Habib Yembering Diallo


Cher cousin,

Je m’empresse de t’écrire pour t’expliquer ce qui vient de se passer. Car je sais que tu dois être dans tous tes états après mon exposition comme un objet d’art sur les réseaux sociaux. Désormais, à chacun son jour sur ces réseaux. Ce weekend, c’est mon tour. Et, un triste tour. Partout, de l’intérieur comme de l’extérieur, les nôtres m’appellent pour me dire que je me suis fait crucifier. Aucun qualificatif n’est de trop pour me le coller.

Et, pourtant, je crois n’avoir commis aucun délit. Encore moins un crime. Mais, pourquoi alors les gens vont si loin pour me qualifier la honte de l’année. Un autre a même écrit que je suis la honte du siècle. Et pourquoi alors ? C’est exactement ce que je craignais. J’attendais anxieusement ce jour où il faudrait aller défendre ce que certains, parmi les nôtres, estiment être indéfendable. Et j’ai eu pour mon compte.

En réalité, la question que je me pose est celle de savoir pourquoi moi. Pourquoi pas les autres. J’ai l’impression que ceux qui sont avec moi sont plus contre moi que nos supposés adversaires. Sinon comment peux-tu expliquer que je sois photographié tout seul, avec un portrait grand format. Le symbole du parti autour du cou. Qui a pris cette photo pour ensuite la poster sur les réseaux sociaux. Ce ne sont pas les communicants de l’opposition. Ce sont les nôtres.

L’explication est simple, il y a parmi nous des gens qui en veulent à mort ceux qu’ils qualifient de militants de la 25ème heure. Ils estiment que nous sommes venus goûter à leur miel après qu’ils ont été chassés, piqués et même tués pour certains par les abeilles. D’autres ajoutent que c’est nous-mêmes qui étions ces abeilles. Ce groupe a un meneur. Un illustré qui me regarde en chien de faïence.

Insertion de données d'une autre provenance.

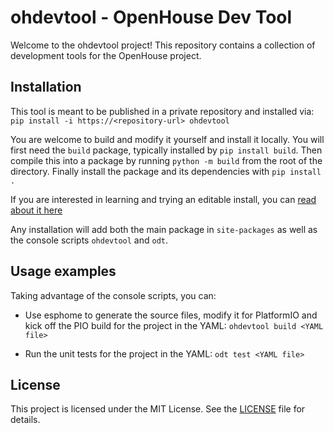 # ohdevtool - OpenHouse Dev Tool

Welcome to the ohdevtool project! This repository contains a collection of development tools for the OpenHouse project.

## Installation

This tool is meant to be published in a private repository and installed via: `pip install -i https://<repository-url> ohdevtool`

You are welcome to build and modify it yourself and install it locally.  You will first need the `build` package, typically installed by `pip install build`.
Then compile this into a package by running `python -m build` from the root of the directory.  Finally install the package and its dependencies with `pip install .`

If you are interested in learning and trying an editable install, you can [read about it here](https://setuptools.pypa.io/en/latest/userguide/development_mode.html)

Any installation will add both the main package in `site-packages` as well as the console scripts `ohdevtool` and `odt`.

## Usage examples

Taking advantage of the console scripts, you can: 

- Use esphome to generate the source files, modify it for PlatformIO and kick off the PIO build for the project in the YAML:
    `ohdevtool build <YAML file>`

- Run the unit tests for the project in the YAML:
    `odt test <YAML file>`

## License

This project is licensed under the MIT License. See the [LICENSE](LICENSE) file for details.
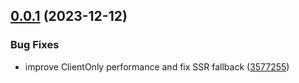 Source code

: ## [0.0.1](https://github.com/vikejs/vike-react/compare/v0.3.5...v0.0.1) (2023-12-12)


### Bug Fixes

* improve ClientOnly performance and fix SSR fallback ([3577255](https://github.com/vikejs/vike-react/commit/357725502328d7570f8441c9382efedfb0e638e0))



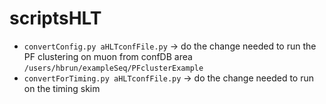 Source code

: scriptsHLT
==========
*   `convertConfig.py aHLTconfFile.py` -> do the change needed to run the PF clustering on muon from confDB area `/users/hbrun/exampleSeq/PFclusterExample`
*   `convertForTiming.py aHLTconfFile.py` -> do the change needed to run on the timing skim

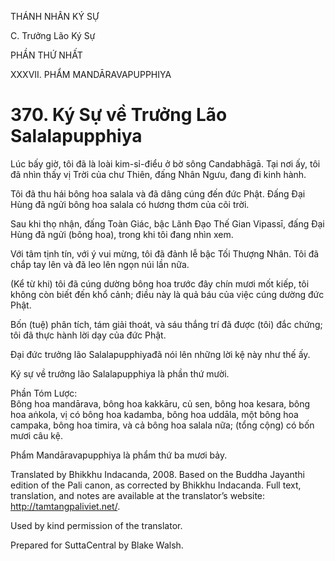 THÁNH NHÂN KÝ SỰ

C. Trưởng Lão Ký Sự

PHẦN THỨ NHẤT

XXXVII. PHẨM MANDĀRAVAPUPPHIYA

# 370\. Ký Sự về Trưởng Lão Salalapupphiya

Lúc bấy giờ, tôi đã là loài kim-sỉ-điểu ở bờ sông Candabhāgā. Tại nơi ấy, tôi đã nhìn thấy vị Trời của chư Thiên, đấng Nhân Ngưu, đang đi kinh hành.

Tôi đã thu hái bông hoa salala và đã dâng cúng đến đức Phật. Đấng Đại Hùng đã ngửi bông hoa salala có hương thơm của cõi trời.

Sau khi thọ nhận, đấng Toàn Giác, bậc Lãnh Đạo Thế Gian Vipassī, đấng Đại Hùng đã ngửi (bông hoa), trong khi tôi đang nhìn xem.

Với tâm tịnh tín, với ý vui mừng, tôi đã đảnh lễ bậc Tối Thượng Nhân. Tôi đã chắp tay lên và đã leo lên ngọn núi lần nữa.

(Kể từ khi) tôi đã cúng dường bông hoa trước đây chín mươi mốt kiếp, tôi không còn biết đến khổ cảnh; điều này là quả báu của việc cúng dường đức Phật.

Bốn (tuệ) phân tích, tám giải thoát, và sáu thắng trí đã được (tôi) đắc chứng; tôi đã thực hành lời dạy của đức Phật.

Đại đức trưởng lão Salalapupphiyađã nói lên những lời kệ này như thế ấy.

Ký sự về trưởng lão Salalapupphiya là phần thứ mười.

Phần Tóm Lược:  
Bông hoa mandārava, bông hoa kakkāru, củ sen, bông hoa kesara, bông hoa aṅkola, vị có bông hoa kadamba, bông hoa uddāla, một bông hoa campaka, bông hoa timira, và cả bông hoa salala nữa; (tổng cộng) có bốn mươi câu kệ.

Phẩm Mandāravapupphiya là phẩm thứ ba mươi bảy.

Translated by Bhikkhu Indacanda, 2008. Based on the Buddha Jayanthi edition of the Pali canon, as corrected by Bhikkhu Indacanda. Full text, translation, and notes are available at the translator’s website: http://tamtangpaliviet.net/.

Used by kind permission of the translator.

Prepared for SuttaCentral by Blake Walsh.
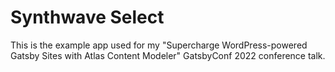 # Synthwave Select

This is the example app used for my "Supercharge WordPress-powered Gatsby Sites with Atlas Content Modeler" GatsbyConf 2022 conference talk.
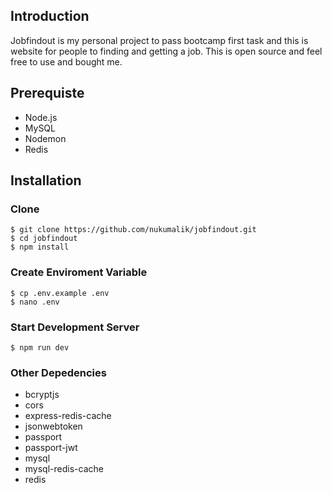 ﻿## Introduction
Jobfindout is my personal project to pass bootcamp first task and this is website for people to finding and getting a job. This is open source and feel free to use and bought me.
## Prerequiste
 - Node.js
 - MySQL
 - Nodemon
 - Redis
## Installation
### Clone
    $ git clone https://github.com/nukumalik/jobfindout.git
    $ cd jobfindout
    $ npm install
### Create Enviroment Variable
    $ cp .env.example .env
    $ nano .env
### Start Development Server
    $ npm run dev
### Other Depedencies
 - bcryptjs
 - cors
 - express-redis-cache
 - jsonwebtoken
 - passport
 - passport-jwt
 - mysql
 - mysql-redis-cache
 - redis

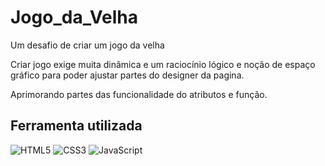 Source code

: # Jogo_da_Velha
<p>Um desafio de criar um jogo da velha</p>
<p>Criar jogo exige muita dinâmica e um raciocínio lógico e noção de espaço gráfico para poder ajustar partes do designer da pagina.</p>
<p>Aprimorando partes das funcionalidade do atributos e função.</p>

## Ferramenta utilizada
![HTML5](https://img.shields.io/badge/HTML5-000?style=for-the-badge&logo=html5)
![CSS3](https://img.shields.io/badge/CSS3-000?style=for-the-badge&logo=css3&logoColor=264CE4)
![JavaScript](https://img.shields.io/badge/JavaScript-000?style=for-the-badge&logo=javascript)



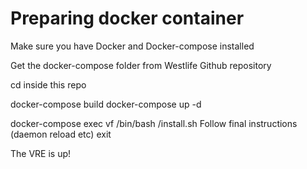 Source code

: # Preparing docker container

Make sure you have Docker and Docker-compose installed

Get the docker-compose folder from Westlife Github repository

cd inside this repo

docker-compose build
docker-compose up -d

docker-compose exec vf /bin/bash
/install.sh
Follow final instructions (daemon reload etc)
exit

The VRE is up!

Plus médiocre parmi mes collègues, il ne sait même formuler une seule phrase correctement. Entre celui-là et moi ce n’est pas encore une hostilité ouverte mais ce n’est pas non plus le parfait amour.

Je soupçonne ce monsieur d’avoir commis ses communicants à la tâche pour me livrer à la vindicte populaire. Malheureusement pour moi, il a bien joué et gagné largement son pari. Ce qui se passe sur la toile depuis hier est la preuve de sa réussite. Cette publicité dont je me passerais bien volontiers est un sujet tabou dans ma famille. Mais je sais que mes enfants et tous mes neveux et nièces sont navrés par le tollé suscité par mon image. Ils évitent tous de m’en parler. Quand j’ai surpris un d’entre eux en train de regarder ma photo, il l’a cachée comme si c’était une image indécente. Par contre, ceux qui ont sollicité en vain mon aide se frottent les mains.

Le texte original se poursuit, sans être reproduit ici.